La Voisine du 302
Par Tonkix

**Renata emménagea dans l’appartement 302 un samedi de janvier.** Pedro, résident du 301, entendit le déménagement à travers le mur fin et n’y prêta guère attention. Encore une voisine. L’immeuble était ancien, six étages sans ascenseur, des murs qui laissaient passer le moindre son au-dessus d’un murmure.
**Le lundi, il la vit pour la première fois dans le couloir.** Elle verrouillait sa porte, dos tourné vers lui. Robe à fleurs, cheveux châtains attachés en un chignon lâche, jambes bronzées. Quand elle se retourna et remarqua sa présence, elle sourit.

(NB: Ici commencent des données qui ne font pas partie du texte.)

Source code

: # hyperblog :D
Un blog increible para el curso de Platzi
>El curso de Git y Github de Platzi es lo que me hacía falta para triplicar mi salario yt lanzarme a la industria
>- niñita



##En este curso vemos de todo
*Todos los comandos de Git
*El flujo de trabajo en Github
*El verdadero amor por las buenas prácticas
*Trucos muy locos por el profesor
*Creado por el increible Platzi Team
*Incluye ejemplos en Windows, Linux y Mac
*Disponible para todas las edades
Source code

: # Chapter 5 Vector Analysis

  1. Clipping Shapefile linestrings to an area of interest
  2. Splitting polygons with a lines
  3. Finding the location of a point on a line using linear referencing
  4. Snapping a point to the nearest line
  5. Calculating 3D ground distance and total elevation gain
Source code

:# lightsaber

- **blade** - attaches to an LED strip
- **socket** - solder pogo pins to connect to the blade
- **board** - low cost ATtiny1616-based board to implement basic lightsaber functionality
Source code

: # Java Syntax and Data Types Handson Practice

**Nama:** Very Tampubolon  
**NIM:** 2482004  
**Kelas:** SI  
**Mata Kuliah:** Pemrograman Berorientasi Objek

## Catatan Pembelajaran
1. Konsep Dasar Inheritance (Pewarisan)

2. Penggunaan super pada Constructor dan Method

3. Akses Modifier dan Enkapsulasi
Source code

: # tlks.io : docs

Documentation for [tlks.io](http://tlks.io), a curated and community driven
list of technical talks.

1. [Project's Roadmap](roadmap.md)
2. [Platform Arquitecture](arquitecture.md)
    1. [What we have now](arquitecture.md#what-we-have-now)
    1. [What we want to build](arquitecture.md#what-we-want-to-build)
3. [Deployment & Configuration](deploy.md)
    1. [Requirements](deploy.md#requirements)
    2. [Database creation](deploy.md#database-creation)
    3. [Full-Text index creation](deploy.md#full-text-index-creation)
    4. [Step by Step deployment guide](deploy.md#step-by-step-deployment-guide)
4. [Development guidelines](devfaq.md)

— Salut ! Je suis Renata. J’ai emménagé samedi.
— Pedro. 301. — Il désigna sa propre porte. — Bienvenue dans l’immeuble.
— Merci. Si tu as besoin de quoi que ce soit, frappe au mur, j’entends. — Elle rit, et Pedro comprit qu’elle avait déjà remarqué l’épaisseur des murs.
**Les semaines suivantes, Pedro commença à remarquer des choses.** L’odeur du café qui venait de son appartement le matin. Le son étouffé de la musique — toujours de la MPB, Marisa Monte, Adriana Calcanhotto. Le bruit de la douche à sept heures du matin, qu’il entendait parfaitement depuis sa chambre, puisque les salles de bain étaient dos à dos.
**Et les gémissements.**
La première fois qu’il les entendit, il crut avoir imaginé. C’était un mercredi soir, presque minuit. Un son bas, rythmique, qui grandissait lentement. Pedro resta immobile dans son lit, retenant son souffle. Ce n’était pas la télé. C’était Renata. Seule, autant qu’il pouvait en juger — pas de voix masculine, pas de lit grinçant sous le poids de deux personnes.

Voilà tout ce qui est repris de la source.